Here's my understanding:

From R Documentation:

By default the data frames are merged on the columns with names they both have, but separate specifications of the columns can be given by by.x and by.y. The rows in the two data frames that match on the specified columns are extracted, and joined together. If there is more than one match, all possible matches contribute one row each. For the precise meaning of ‘match’, see match.

So by would be the general case, and would still work (that's how I was taught in R class!)

Either way, I don't think this argument is what's causing Laura's issues?

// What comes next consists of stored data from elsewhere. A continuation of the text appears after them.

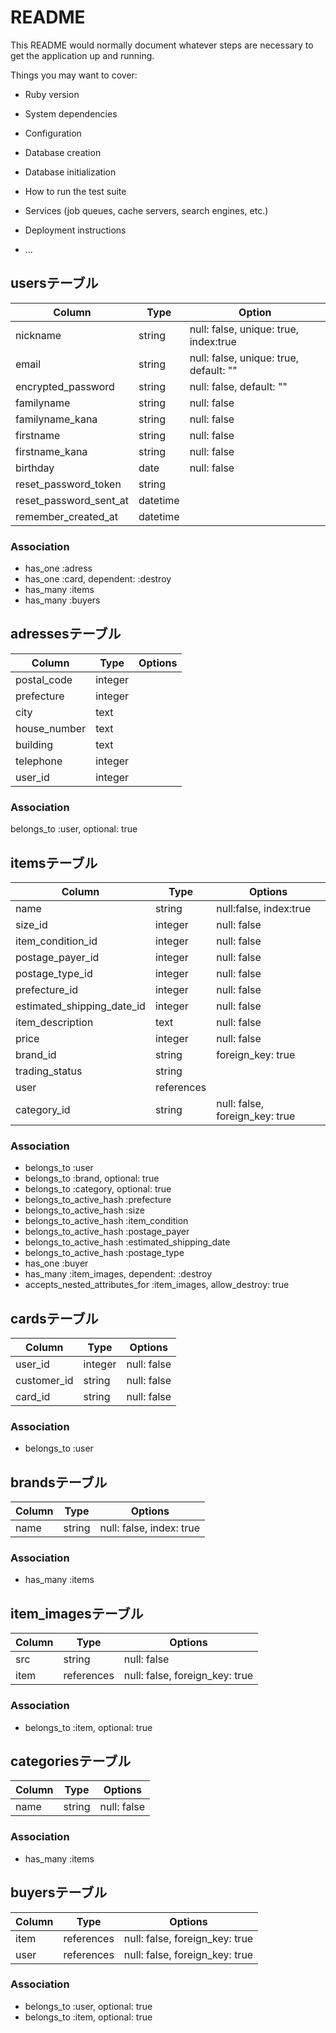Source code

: # README

This README would normally document whatever steps are necessary to get the
application up and running.

Things you may want to cover:

* Ruby version

* System dependencies

* Configuration

* Database creation

* Database initialization

* How to run the test suite

* Services (job queues, cache servers, search engines, etc.)

* Deployment instructions

* ...


## usersテーブル
|Column|Type|Option|
|------|----|------|
|nickname|string|null: false, unique: true, index:true|
|email|string|null: false, unique: true, default: ""|
|encrypted_password|string|null: false, default: ""|
|familyname|string|null: false|
|familyname_kana|string|null: false|
|firstname|string|null: false|
|firstname_kana|string|null: false|
|birthday|date|null: false|
|reset_password_token|string|
|reset_password_sent_at|datetime|
|remember_created_at|datetime|
### Association
- has_one :adress
- has_one :card, dependent: :destroy
- has_many :items
- has_many :buyers


## adressesテーブル
|Column|Type|Options|
|------|----|-------|
|postal_code|integer|
|prefecture|integer|
|city|text|
|house_number|text|
|building|text|
|telephone|integer|
|user_id|integer|
### Association
belongs_to :user, optional: true


## itemsテーブル
|Column|Type|Options|
|------|----|-------|
|name|string|null:false, index:true|
|size_id|integer|null: false|
|item_condition_id|integer|null: false|
|postage_payer_id|integer| null: false|
|postage_type_id|integer|null: false|
|prefecture_id|integer|null: false|
|estimated_shipping_date_id|integer|null: false|
|item_description|text|null: false|
|price|integer|null: false|
|brand_id|string|foreign_key: true|
|trading_status|string|
|user|references|
|category_id|string|null: false, foreign_key: true|
### Association
- belongs_to :user
- belongs_to :brand, optional: true
- belongs_to :category, optional: true
- belongs_to_active_hash :prefecture
- belongs_to_active_hash :size
- belongs_to_active_hash :item_condition
- belongs_to_active_hash :postage_payer
- belongs_to_active_hash :estimated_shipping_date
- belongs_to_active_hash :postage_type
- has_one :buyer
- has_many :item_images, dependent: :destroy
- accepts_nested_attributes_for :item_images, allow_destroy: true


## cardsテーブル
|Column|Type|Options|
|------|----|-------|
|user_id|integer|null: false|
|customer_id|string|null: false|
|card_id|string|null: false|
### Association
- belongs_to :user


## brandsテーブル
|Column|Type|Options|
|------|----|-------|
|name|string|null: false, index: true|
### Association
- has_many :items


## item_imagesテーブル
|Column|Type|Options|
|------|----|-------|
|src|string|null: false|
|item|references|null: false, foreign_key: true|
### Association
- belongs_to :item, optional: true


## categoriesテーブル
|Column|Type|Options|
|------|----|-------|
|name|string|null: false|
### Association
- has_many :items


## buyersテーブル
|Column|Type|Options|
|------|----|-------|
|item|references|null: false, foreign_key: true|
|user|references|null: false, foreign_key: true|
### Association
- belongs_to :user, optional: true
- belongs_to :item, optional: true



<!-- ## profilesテーブル

|Column|Type|Option|
|------|----|------|
|postal_code|integer|null: false|
|prefecture|string|null: false|
|city|text|null: false|
|house_number|text|null: false|
|building|text|
|telephone|integer|

### Association
- belongs_to :user -->


<!-- ## paymentsテーブル

|Column|Type|Option|
|------|----|------|
|card_company|string|null:false|
|card_number|integer|null: false|
|expiration_year|integer|null: false|
|expiration_month|integer|null: false|
|security_code|integer|null: false| -->

<!-- ### Association
- belongs_to :user
- belongs_to :confirm -->


<!-- ### statusesテーブル

|Column|Type|Options|
|------|----|-------|
|item_status|string|null: false|

### Association

- belongs_to  :item -->


<!-- ### conditionsテーブル

|Column|Type|Options|
|------|----|-------|
|item_condition|string|null: false|

### Association

- belongs_to  :item -->


<!-- ### postage_payersテーブル
|Column|Type|Options|
|------|----|-------|
|postage_payer|string|null :false|

### Association

- belongs_to  :item -->


<!-- ### commentsテーブル
|Column|Type|Options|
|------|----|-------|
|item_id|references|null: false, foreign_key: true|	
|user_id|references|null: false, foreign_key: true|	
|comment|text|blank　:true|	
|input_time|date|null: false|

### Association

- belongs_to : item
- belongs_to : user -->


<!-- ## goodsテーブル

|Column|Type|Option|
|------|----|------|
|user_id|references|null: false, foreign_key: true|
|item_id|references|null: false, foreign_key: true|

### Association
- belongs_to :user
- belongs_to :item -->


<!-- ## confirmsテーブル

|Column|Type|Option|
|------|----|------|
|item_id|references|null: false, foreign_key: true|
|user_id|references|null: false, foreign_key: true|
|payment_id|references|null: false, foreign_key: true|
|purchase_time|timestamp|null: false|

### Association
- belongs_to :user
- belongs_to :item
- belongs_to :payment -->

kubu4 commented 6 years ago

OK, there's something weird going on here. When I follow @yaaminiv link to her script that she provided above, it's not the same script that @laurahspencer's using.

For example, see Line 25 of @yaaminiv's script (quick screen cap below) and compare that to line 25 in @laurahspencer's screenshots above - not the same!

Am I missing something or is there confusion on which script (or version of the script) is being evaluated here?

selection_100

laurahspencer commented 6 years ago

I played around with the script (on my local computer) when working through her protocol to view data frames and fix an error I got so I could move forward with the work flow.

laurahspencer commented 6 years ago

But my changes were basically View(), head(), etc.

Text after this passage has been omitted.